Data records
....

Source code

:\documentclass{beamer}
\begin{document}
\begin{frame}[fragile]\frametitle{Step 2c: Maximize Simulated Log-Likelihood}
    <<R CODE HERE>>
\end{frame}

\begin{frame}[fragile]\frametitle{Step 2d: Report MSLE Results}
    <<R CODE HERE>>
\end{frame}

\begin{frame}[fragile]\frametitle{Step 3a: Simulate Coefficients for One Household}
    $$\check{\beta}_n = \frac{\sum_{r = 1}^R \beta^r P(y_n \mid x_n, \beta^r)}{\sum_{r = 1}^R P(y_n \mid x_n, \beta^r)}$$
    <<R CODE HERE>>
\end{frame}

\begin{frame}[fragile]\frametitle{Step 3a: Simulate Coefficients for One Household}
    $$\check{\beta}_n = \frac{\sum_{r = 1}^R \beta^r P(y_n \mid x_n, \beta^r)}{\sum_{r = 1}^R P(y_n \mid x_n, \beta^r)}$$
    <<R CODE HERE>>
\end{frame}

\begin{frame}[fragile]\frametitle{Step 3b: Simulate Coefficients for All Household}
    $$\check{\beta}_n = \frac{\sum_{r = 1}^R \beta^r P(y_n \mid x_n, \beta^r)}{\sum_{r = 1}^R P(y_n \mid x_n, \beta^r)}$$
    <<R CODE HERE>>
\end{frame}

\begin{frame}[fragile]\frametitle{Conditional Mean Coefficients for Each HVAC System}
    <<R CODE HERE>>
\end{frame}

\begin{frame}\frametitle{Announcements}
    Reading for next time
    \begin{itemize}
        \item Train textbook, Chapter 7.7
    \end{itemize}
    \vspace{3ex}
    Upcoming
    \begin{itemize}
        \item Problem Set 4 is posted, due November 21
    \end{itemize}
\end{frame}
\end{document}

....

> _Task item_: Determine how many lines in the records include the word "frametitle", and reply with that number alone.

> _Task response_: 7